THE INCREDIBLE BURT WONDERSTONE (2013)
NEW LINE CINEMA, Rated PG-13, running time 100 minutes
This reviewer's score: B-
As fewer and fewer people attend “The Incredible Burt and Anton Show”, the two strive to update their act and end up damaging their friendship and slipping further away from magician stardom. Carell, humbled by his now minimal income and frugal lifestyle, ends up entertaining at a nursing home, where many retired Las Vegas performers live. With the inspiration of a habitant of the nursing home, and the opportunity for a chance to get a contract at the newest casino hotel, the duo is presented with another chance at stardom, using a brand new yet still classic trick.

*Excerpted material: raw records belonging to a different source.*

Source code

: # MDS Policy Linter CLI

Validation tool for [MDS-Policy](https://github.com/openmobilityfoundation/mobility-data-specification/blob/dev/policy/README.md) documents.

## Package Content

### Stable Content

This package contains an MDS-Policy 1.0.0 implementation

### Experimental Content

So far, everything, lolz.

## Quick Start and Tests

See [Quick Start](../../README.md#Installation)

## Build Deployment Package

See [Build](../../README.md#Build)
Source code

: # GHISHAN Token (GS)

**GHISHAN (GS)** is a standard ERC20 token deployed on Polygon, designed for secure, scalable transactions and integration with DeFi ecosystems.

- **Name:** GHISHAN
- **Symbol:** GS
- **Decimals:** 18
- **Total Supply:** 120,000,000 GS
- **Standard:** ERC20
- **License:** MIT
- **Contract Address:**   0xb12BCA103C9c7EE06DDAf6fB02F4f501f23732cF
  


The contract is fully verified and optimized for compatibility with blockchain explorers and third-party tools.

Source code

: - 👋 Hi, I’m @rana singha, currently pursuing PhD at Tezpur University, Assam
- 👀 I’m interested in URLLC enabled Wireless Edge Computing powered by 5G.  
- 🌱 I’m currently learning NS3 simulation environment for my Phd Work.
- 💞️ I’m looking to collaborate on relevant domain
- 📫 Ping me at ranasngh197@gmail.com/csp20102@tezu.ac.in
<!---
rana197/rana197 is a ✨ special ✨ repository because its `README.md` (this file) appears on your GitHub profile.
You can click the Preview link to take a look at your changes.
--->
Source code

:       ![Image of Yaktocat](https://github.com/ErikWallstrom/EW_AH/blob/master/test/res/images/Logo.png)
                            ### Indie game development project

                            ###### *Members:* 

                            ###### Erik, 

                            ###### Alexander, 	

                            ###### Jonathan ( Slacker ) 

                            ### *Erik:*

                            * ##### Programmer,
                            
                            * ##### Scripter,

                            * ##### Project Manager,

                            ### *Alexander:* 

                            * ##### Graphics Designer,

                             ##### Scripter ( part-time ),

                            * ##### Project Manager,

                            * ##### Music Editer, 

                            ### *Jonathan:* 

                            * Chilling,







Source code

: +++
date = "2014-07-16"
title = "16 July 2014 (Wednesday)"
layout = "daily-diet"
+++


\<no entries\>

Themes that were evident included the importance of friendship, how extreme entertainment can get, not giving up, and finding joy in your job by doing what you love. The movie primarily followed the changes that Carell went through individually, as he went from a conceded, famous magician to an ordinary man who found a job in the classified ads. The beginning scenes of the movie include magnificent and large-prop magic tricks, with costumes and bright lights, when the duo is in their prime. In contrast, Carell wears plain colors and lives in a modest, some may even say crummy, apartment. This change of tones gives the viewer the feel of a loss of glamour and excitement, yet brings Carell down to earth, where he displays more relatable emotions.

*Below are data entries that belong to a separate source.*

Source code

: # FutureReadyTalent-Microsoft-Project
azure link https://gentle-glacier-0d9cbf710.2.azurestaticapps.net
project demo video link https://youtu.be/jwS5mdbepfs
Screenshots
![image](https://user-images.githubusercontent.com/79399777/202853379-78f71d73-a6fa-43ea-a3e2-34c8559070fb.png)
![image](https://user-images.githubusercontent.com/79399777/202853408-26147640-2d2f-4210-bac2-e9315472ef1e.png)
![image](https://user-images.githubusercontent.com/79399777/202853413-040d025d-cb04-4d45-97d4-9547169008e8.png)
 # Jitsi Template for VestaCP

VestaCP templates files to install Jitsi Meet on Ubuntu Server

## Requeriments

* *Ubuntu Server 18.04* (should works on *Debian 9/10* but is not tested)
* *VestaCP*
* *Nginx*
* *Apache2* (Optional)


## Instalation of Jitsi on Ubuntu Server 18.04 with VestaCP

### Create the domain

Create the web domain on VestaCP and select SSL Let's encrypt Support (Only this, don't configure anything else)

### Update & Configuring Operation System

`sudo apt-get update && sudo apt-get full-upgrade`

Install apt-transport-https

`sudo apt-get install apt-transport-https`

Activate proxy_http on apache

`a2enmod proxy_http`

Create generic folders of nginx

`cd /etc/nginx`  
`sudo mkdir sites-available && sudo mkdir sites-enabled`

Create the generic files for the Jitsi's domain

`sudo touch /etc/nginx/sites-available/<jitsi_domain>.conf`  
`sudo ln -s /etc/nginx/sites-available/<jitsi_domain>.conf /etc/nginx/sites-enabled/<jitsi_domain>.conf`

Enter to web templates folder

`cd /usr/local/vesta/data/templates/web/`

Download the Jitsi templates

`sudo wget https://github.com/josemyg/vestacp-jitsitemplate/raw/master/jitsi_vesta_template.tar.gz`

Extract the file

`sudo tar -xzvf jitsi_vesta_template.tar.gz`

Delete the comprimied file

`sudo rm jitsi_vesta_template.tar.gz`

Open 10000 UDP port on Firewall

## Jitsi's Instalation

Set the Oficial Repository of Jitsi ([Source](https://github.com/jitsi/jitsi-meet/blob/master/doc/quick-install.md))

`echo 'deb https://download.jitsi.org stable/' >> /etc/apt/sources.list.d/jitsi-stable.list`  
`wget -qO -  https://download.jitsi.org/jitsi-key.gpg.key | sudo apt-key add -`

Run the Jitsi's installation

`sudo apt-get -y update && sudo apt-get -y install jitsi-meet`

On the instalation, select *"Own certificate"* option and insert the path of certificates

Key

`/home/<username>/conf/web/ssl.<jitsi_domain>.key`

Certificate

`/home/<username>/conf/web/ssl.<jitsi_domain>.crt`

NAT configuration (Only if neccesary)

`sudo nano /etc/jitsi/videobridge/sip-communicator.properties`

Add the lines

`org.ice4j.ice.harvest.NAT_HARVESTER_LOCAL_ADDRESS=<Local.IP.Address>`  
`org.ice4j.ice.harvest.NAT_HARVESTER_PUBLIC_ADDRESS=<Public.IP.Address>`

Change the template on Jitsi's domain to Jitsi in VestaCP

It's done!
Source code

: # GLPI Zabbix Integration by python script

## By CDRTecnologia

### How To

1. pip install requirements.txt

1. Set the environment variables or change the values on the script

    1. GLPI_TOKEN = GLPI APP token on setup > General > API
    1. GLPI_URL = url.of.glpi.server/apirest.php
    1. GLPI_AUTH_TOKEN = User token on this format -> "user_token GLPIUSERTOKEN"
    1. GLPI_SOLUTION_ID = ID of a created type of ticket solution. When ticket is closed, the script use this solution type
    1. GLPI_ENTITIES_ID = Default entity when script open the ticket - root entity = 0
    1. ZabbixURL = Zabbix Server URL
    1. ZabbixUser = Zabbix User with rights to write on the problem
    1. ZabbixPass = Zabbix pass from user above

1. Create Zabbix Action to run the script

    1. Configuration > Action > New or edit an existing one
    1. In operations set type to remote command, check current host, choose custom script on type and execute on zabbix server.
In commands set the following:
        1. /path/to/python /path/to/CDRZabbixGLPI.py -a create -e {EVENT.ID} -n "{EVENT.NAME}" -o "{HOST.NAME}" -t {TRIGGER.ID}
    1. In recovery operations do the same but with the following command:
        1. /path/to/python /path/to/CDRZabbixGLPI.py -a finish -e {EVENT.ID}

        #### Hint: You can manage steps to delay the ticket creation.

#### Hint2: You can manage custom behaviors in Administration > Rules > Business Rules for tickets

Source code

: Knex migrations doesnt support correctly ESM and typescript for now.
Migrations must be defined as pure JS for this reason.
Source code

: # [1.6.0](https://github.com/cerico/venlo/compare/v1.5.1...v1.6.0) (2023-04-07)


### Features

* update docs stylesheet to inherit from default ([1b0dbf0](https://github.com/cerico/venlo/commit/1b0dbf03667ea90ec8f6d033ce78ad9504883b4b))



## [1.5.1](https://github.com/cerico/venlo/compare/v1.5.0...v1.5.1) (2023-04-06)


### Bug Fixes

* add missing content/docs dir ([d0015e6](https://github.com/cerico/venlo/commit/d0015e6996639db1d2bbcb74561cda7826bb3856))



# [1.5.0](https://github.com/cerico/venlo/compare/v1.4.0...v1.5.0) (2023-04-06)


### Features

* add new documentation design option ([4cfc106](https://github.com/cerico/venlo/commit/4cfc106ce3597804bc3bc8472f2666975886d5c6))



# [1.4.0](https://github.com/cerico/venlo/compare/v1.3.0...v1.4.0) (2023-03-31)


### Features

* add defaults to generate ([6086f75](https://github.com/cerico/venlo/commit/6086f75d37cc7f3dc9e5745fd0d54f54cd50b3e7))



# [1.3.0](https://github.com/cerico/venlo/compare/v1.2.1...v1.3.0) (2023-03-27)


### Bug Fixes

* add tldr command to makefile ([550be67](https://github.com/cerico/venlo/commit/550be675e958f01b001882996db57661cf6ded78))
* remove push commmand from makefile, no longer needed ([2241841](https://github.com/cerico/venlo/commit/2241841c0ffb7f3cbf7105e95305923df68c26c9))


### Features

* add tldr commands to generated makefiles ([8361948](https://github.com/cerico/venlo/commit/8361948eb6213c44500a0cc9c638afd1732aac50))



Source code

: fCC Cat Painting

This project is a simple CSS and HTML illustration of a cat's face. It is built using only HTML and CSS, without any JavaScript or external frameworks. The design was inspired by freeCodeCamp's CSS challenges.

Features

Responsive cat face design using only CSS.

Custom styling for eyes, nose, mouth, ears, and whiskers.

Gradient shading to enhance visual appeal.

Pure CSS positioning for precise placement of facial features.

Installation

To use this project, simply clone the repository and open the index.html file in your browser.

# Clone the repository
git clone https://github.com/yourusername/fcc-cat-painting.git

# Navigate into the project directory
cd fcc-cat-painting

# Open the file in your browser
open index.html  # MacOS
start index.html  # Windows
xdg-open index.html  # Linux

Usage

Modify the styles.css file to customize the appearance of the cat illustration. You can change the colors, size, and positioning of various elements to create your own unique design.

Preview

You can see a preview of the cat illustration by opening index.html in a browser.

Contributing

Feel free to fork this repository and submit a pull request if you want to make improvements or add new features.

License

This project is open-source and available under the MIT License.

This film was made for the big screen. I found it to be entertaining and it kept my interest as it devoted an ample amount of time to both emotion and entertainment. The extreme acts performed by Carrey, to mock modern-day magicians, were so ridiculous that they made you laugh yet cringe. And the pompous-type humor that Carell normally displayed when on the cast of NBC’s The Office is seen through his character, which I personally appreciated. The humor in the transitional parts of the movie was not very comical, though. Much of Carell’s conversations with Jane, played by Olivia Wilde, who served as the “lovely assistant” and the voice of reason, fell into this category, and did not keep my attention. The film is one that both men and women will enjoy. Viewers should expect a good laugh but not much of a warm, good-moral ending, with a silly main cast like this.
I rate this movie a B-. The stunts and magic are well done; the satirical humor of real-life personalities was extreme but accurate; and the roles were well casted. But the tone was cheesy at times, which can narrow the audience, and the viewer almost had to have a pre-existing appreciation for the humor of both Carrey and Carell before seeing the movie to really appreciate it. I attended the theater to see it with a group of males and females, and all of them enjoyed it.